The right to refuse treatment is a legal doctrine in which people cannot be compelled to have treatment for their illnesses even if their refusal leads to adverse outcomes. The Supreme Court found that a person could not be compelled into life-saving treatment. This right was further enumerated in Washington v. Glucksberg; “We have also assumed, and strongly suggested, that the Due Process Clause protects the traditional right to refuse unwanted lifesaving medical treatment.”
If a person is not a danger to themselves or others and can live independently, the government shall not force them into a facility against their will. The Supreme Court found this in O'Connor v. Donaldson; “In short, a State cannot constitutionally confine, without more, a non-dangerous individual who is capable of surviving safely in freedom by himself…” Accordingly, a person in a crisis can only be placed into an involuntary Conservatorship if they are an immediate danger to themselves or others.
The precedents set by Washington and O'Connor place significant limits on what the state can do when its servants encounter a chronically homeless person. The police, fire, and other health services are limited in their actions to mitigate the situation. Unless officers see an unlawful event more significant than a misdemeanor, they can only provide information and minimal aid to these homeless persons. It leads to cases such as this: the police find a person unsheltered in sub-freezing weather. While having a reasonable expectation that the person will die due to exposure, the police cannot prevent that end via an involuntary hold of the person.

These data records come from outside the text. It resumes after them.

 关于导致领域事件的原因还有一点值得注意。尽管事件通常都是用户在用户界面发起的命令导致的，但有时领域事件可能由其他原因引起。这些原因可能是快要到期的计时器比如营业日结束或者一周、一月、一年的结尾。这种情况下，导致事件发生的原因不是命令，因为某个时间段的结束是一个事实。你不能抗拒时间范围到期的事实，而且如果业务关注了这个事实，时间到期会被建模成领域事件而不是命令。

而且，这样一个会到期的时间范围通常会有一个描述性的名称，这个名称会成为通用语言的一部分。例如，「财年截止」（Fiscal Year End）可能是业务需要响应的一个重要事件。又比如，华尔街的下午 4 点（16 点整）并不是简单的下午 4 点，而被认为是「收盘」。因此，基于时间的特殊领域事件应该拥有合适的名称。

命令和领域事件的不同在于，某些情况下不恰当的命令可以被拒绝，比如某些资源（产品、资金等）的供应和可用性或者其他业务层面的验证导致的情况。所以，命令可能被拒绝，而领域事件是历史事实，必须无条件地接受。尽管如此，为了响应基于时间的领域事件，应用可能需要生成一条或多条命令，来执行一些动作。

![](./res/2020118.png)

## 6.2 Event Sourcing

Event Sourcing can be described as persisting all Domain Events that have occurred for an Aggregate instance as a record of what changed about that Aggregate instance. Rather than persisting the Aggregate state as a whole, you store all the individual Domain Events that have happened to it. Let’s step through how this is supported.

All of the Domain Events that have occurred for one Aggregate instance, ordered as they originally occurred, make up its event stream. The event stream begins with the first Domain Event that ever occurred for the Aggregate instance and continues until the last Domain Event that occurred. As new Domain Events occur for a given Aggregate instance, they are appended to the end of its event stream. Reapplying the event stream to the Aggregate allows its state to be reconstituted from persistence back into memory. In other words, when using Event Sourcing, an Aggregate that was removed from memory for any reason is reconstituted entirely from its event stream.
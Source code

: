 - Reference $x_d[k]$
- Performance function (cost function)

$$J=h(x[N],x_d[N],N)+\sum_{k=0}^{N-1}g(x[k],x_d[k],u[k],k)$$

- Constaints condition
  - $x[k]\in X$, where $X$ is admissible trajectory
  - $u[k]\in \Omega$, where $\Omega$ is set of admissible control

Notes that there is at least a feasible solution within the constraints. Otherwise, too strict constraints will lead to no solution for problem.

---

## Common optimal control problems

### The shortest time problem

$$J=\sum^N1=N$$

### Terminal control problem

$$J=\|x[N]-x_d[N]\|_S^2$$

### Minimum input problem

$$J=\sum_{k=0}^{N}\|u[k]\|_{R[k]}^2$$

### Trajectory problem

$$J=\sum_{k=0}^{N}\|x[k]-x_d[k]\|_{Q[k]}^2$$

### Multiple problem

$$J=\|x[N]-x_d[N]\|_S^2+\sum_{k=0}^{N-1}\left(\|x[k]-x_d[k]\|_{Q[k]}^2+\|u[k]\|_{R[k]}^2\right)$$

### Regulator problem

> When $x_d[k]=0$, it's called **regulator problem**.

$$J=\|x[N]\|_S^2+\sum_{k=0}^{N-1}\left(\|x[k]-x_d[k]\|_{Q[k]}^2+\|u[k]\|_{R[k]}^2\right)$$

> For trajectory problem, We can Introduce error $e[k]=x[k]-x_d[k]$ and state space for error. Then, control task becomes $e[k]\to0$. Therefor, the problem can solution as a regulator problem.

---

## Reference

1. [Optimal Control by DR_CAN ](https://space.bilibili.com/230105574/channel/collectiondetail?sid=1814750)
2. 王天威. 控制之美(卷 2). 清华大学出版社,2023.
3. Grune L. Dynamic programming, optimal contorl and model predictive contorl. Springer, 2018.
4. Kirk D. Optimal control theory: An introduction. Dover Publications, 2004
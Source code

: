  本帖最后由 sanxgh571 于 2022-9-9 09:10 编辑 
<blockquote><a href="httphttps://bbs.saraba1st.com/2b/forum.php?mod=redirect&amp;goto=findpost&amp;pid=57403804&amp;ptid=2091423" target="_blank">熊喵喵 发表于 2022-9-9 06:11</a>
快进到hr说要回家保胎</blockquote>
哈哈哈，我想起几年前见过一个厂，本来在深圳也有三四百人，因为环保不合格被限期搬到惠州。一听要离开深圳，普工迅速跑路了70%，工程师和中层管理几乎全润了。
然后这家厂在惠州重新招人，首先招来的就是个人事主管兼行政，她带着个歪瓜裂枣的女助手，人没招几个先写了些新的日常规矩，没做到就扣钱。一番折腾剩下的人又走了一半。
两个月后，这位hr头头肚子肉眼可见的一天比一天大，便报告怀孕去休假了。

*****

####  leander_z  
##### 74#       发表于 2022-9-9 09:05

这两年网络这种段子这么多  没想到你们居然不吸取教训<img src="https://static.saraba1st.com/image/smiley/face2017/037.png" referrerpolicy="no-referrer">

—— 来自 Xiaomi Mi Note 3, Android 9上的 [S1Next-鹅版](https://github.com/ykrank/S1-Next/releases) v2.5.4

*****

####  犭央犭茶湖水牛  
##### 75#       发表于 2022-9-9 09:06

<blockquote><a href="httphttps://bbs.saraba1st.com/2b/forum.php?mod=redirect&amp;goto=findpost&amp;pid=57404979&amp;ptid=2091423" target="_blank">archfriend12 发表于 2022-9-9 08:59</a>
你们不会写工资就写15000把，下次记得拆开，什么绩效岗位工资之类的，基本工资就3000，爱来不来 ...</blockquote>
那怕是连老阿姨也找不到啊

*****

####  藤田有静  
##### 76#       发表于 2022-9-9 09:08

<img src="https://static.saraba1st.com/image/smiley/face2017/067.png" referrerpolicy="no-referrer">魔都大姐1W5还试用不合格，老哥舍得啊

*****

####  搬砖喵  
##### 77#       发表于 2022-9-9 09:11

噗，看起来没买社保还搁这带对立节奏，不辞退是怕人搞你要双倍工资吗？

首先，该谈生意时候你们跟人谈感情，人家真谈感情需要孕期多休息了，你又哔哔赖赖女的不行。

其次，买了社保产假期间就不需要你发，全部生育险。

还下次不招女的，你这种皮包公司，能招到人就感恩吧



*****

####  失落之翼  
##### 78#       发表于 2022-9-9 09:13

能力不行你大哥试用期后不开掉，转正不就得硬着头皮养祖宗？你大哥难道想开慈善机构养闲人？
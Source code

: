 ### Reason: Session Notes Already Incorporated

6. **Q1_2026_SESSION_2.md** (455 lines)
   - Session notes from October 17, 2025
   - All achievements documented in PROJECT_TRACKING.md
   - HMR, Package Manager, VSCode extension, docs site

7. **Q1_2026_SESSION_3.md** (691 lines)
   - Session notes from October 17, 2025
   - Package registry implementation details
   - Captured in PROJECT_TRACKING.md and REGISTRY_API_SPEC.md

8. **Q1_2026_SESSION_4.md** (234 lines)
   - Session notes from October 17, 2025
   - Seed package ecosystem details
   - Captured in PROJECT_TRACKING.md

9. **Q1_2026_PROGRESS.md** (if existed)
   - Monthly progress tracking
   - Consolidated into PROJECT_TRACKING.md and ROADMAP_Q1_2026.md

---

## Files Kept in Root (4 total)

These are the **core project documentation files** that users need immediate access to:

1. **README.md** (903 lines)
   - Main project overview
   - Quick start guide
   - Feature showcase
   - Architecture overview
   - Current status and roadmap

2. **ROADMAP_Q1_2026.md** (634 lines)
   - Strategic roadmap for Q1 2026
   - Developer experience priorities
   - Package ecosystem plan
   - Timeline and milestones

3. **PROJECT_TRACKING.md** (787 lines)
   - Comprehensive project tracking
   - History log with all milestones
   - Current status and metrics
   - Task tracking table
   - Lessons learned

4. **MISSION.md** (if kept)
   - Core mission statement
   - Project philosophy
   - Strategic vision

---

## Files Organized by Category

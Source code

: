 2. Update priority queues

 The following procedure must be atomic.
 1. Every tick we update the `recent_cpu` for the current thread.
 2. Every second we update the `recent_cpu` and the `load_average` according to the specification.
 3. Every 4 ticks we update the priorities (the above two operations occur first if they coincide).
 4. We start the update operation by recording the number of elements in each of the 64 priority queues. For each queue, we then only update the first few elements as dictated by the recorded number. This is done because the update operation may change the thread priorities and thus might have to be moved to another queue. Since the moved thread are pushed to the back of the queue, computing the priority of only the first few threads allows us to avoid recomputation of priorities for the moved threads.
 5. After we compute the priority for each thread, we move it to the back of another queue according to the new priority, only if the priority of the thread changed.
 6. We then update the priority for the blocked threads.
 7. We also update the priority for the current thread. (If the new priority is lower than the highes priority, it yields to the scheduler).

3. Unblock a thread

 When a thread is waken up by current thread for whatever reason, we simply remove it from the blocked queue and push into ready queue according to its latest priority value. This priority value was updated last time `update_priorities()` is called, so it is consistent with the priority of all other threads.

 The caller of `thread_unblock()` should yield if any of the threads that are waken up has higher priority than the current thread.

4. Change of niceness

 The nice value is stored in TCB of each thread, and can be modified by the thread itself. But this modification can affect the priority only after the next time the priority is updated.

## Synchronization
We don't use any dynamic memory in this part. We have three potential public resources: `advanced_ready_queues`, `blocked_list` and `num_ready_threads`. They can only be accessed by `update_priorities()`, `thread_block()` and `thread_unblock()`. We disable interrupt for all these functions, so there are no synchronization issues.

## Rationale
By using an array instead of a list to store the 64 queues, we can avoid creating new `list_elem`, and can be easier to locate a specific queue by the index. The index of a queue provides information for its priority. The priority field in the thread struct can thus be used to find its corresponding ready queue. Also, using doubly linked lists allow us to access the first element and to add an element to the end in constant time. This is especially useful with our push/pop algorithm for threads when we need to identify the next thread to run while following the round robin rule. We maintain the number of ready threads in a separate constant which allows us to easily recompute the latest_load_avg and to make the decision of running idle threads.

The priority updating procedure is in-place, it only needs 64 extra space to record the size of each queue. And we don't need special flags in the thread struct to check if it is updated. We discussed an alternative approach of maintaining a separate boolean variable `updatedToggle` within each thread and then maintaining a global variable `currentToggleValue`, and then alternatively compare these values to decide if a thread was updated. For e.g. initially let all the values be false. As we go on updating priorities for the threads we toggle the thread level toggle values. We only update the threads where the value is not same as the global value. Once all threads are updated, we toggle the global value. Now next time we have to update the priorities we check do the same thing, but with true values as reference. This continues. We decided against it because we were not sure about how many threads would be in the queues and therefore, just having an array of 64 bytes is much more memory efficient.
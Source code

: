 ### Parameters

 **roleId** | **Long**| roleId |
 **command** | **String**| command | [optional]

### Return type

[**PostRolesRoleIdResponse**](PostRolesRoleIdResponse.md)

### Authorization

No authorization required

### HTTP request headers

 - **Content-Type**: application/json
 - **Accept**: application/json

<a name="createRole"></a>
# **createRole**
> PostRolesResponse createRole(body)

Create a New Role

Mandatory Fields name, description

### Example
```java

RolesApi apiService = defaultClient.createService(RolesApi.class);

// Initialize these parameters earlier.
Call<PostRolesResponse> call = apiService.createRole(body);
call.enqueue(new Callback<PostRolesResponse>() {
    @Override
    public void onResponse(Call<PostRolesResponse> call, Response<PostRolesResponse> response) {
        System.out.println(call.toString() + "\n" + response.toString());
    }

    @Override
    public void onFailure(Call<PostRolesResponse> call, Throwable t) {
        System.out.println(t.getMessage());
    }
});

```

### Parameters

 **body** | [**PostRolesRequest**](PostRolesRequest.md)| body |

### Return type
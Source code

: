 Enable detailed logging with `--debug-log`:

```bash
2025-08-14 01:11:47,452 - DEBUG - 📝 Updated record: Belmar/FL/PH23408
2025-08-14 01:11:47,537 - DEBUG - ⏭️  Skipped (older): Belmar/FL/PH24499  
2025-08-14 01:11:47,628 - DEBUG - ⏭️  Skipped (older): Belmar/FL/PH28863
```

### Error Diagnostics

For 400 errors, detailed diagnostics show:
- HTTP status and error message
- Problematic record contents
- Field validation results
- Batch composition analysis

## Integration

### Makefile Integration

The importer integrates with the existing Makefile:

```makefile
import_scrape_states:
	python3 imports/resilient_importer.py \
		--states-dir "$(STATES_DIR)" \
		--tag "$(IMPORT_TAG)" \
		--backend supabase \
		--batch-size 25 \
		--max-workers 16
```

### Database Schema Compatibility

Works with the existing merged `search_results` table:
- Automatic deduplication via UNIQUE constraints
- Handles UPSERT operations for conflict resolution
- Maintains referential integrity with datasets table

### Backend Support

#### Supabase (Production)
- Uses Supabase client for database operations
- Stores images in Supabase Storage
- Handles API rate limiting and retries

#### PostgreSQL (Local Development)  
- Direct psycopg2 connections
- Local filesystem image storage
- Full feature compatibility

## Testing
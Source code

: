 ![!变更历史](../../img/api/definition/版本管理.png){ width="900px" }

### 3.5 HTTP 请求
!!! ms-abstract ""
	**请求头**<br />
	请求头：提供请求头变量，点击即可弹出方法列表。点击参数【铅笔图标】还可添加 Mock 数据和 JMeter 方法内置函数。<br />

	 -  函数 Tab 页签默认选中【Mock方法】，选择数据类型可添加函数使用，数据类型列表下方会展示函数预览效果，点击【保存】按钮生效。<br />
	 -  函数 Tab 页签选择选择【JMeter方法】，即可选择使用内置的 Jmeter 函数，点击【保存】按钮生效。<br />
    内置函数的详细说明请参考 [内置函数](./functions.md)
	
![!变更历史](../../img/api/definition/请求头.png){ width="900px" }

We ought to work to expand the state’s ability to protect people whose mental illnesses endanger themselves. Personal autonomy and the right to refuse treatment are important bedrocks of all people's rights, but as with all rights, these are not absolute. It is the case that someone who is suffering from a mental illness that includes the inability to see that disability is not a person whose rights are protecting them. Without returning to the 1960s style of incarceration of the mentally ill, an expansion of conservator policies like that being instituted in California is necessary. When a person is gravely disabled, not only is it reasonable, but it's a moral imperative that the community safeguard that person. We need to expand the concept of only having the state be able to intercede when a person is a danger to themselves or others but also when it's reasonable to perceive that the person is gravely disabled due to their mental illness. We should observe the policy around California’s extension of 5150’s involuntary hold to include the “Gravely Disabled." California is leading the way, and this policy should be extended nationally.